Alfonso Ussía
Satrústegui
La ONCE ha sido honrada y reconocida con el Premio Príncipe de Asturias a la Concordia. A la concordia y a mucho más, porque desde su fundación ha sido un ejemplo de eficacia, de entrega y de humanidad. Ignacio Satrústegui Fernández no nació invidente. En la Guerra Civil fue herido en el frente y dado por muerto. Una bala atravesó de sien a sien su cabeza. Sobrevivió a la herida, pero no a la luz. Quedó irremediablemente ciego. Don Ignacio era un eslabón más de una ilustre, formidable y cristiana familia guipuzcoana. Allí, en la mitad del ascenso hacia Igueldo se alza la Torre de Satrústegui, su casa y la de sus padres, una institución detenida y airosa en el paisaje de San Sebastián. A don Ignacio no le abrumaron las sombras sobrevenidas. Y se entregó con entusiasmo a su familia y a la Organización de los Ciegos. Tuvo casi tantos hijos como tuviera hermanos, y alargó aún más el prestigio y la admiración familiar. También empresario. Para demostrar que la invidencia no podía vencerlo, jugó al golf hasta las cercanías de su muerte. Un terrible accidente en los entornos de Pancorbo, en Quintanapalla, acabó con la vida de su mujer, de su hijo Luis y de un nieto. Don Ignacio viajó hasta Burgos y paseó sus manos por las cabezas de sus seres queridos para llevarse el tacto de sus profundos amores rotos. Pero jamás se quebró, ni se entregó a la tristeza, ni permitió que la debilidad asomara en su persona. He tenido la fortuna de conocer a un grupo de hombres grandes, de grandes hombres. No abundan. Y uno de ellos, sin duda, fue y es Ignacio Satrústegui, que hoy vuelve a revivir en los recuerdos con el Príncipe de Asturias concedido a su querida ONCE.

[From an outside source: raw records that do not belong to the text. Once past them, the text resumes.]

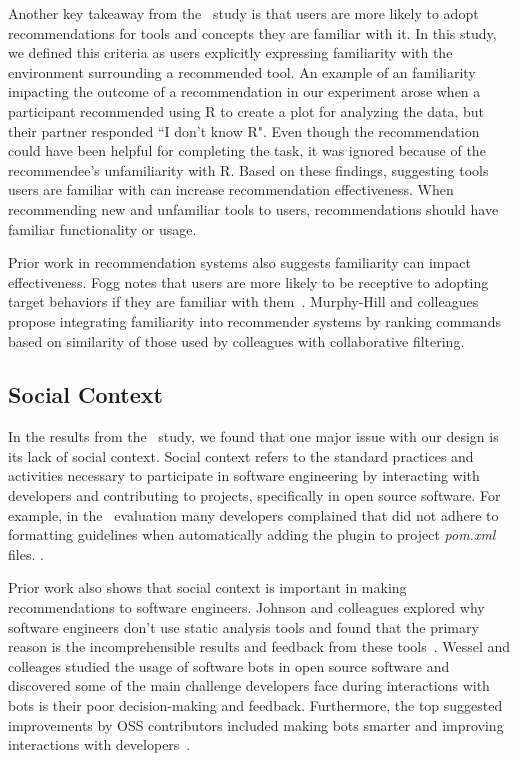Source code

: Another key takeaway from the \peer~study is that users are more likely to adopt recommendations for tools and concepts they are familiar with it. In this study, we defined this criteria as users explicitly expressing familiarity with the environment surrounding a recommended tool. An example of an familiarity impacting the outcome of a recommendation in our experiment arose when a participant recommended using R to create a plot for analyzing the data, but their partner responded ``I don’t know R". Even though the recommendation could have been helpful for completing the task, it was ignored because of the recommendee's unfamiliarity with R. Based on these findings, suggesting tools users are familiar with can increase recommendation effectiveness. When recommending new and unfamiliar tools to users, recommendations should have familiar functionality or usage.

Prior work in recommendation systems also suggests familiarity can impact effectiveness. Fogg notes that users are more likely to be receptive to adopting target behaviors if they are familiar with them~\cite{Fogg2009Persuasive}. Murphy-Hill and colleagues propose integrating familiarity into recommender systems by ranking commands based on similarity of those used by colleagues with collaborative filtering.

\subsection{Social Context}

In the results from the \sorry~study, we found that one major issue with our \tele design is its lack of social context. Social context refers to the standard practices and activities necessary to participate in software engineering by interacting with developers and contributing to projects, specifically in open source software. For example, in the \sorry~evaluation many developers complained that \tool did not adhere to formatting guidelines when automatically adding the \EP plugin to project \textit{pom.xml} files. .

Prior work also shows that social context is important in making recommendations to software engineers. Johnson and colleagues explored why software engineers don't use static analysis tools and found that the primary reason is the incomprehensible results and feedback from these tools~\cite{Johnson2013Why}. Wessel and colleages studied the usage of software bots in open source software and discovered some of the main challenge developers face during interactions with bots is their poor decision-making and feedback. Furthermore, the top suggested improvements by OSS contributors included making bots smarter and improving interactions with developers~\cite{wessel2018power}.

En la España pobre de la posguerra, en los años del hambre y las necesidades, sin reparar en bandos ni ideologías, Ignacio Satrústegui consiguió lo que no era posible ver en las naciones más ricas y desarrolladas del mundo. Que ni un sólo invidente pidiera limosna por las calles. Se inventó la lotería de los ciegos, y apostó porque fueran ellos, los propios desfavorecidos, los que vendieran los cupones. En París tocaban instrumentos musicales en las esquinas de los bulevares, y en Londres entristecían aún más los horizontes de niebla pidiendo donativos en los alrededores de los grandes almacenes y barrios comerciales, y en España, vendían cupones, asistían a clases de adaptación, se formaban académicamente, se les suministraba toda suerte de ayudas psicológicas, se les enseñaba a leer en el método «braille», y se les formaba para sobrellevar su desgracia, no con la ayuda de la lástima sino con la recompensa del esfuerzo. Y de todo eso, el gran culpable, el bendito culpable, el incansable culpable fue don Ignacio Satrústegui, que hoy estará más sonriente que nunca en sus altísimos azules infinitos, que es el lugar que ha reservado Dios para los seres humanos excepcionales.
Posteriormente, la ONCE ha crecido, y su organización ha sido copiada en muchos lugares del mundo. Su crecimiento fue tan asombroso que se convirtió en una potencia económica. Mantuvo y aumentó sus ayudas a otras carencias físicas, y con la aprobación y el rechazo de unos y otros, se aventuró a experiencias empresariales poco ajustadas a su espíritu fundador. Pero creo que fueron pequeños pasos en falso que no pueden enturbiar su grandeza. En la actualidad sigue acogiendo a todos los invidentes y otros discapacitados que necesitan de su competencia para enfrentarse a un futuro, en gran medida, asegurado. Corresponde a los actuales dirigentes de la ONCE acudir a recibir el premio al Teatro Campoamor. Ellos tendrán el honor de tomarlo y oirán la gran ovación que merecen. Pero me atrevo a hacerles una sugerencia. Que uno de los hijos de Ignacio Satrústegui se siente entre ellos. Que don Ignacio esté presente en el acto de Oviedo. Que el Príncipe descubra entre los premiados a uno de los descendientes de aquel ser irrepetible que consiguió en los tiempos del hambre que los ciegos de España tuvieran asegurados el pan y el futuro.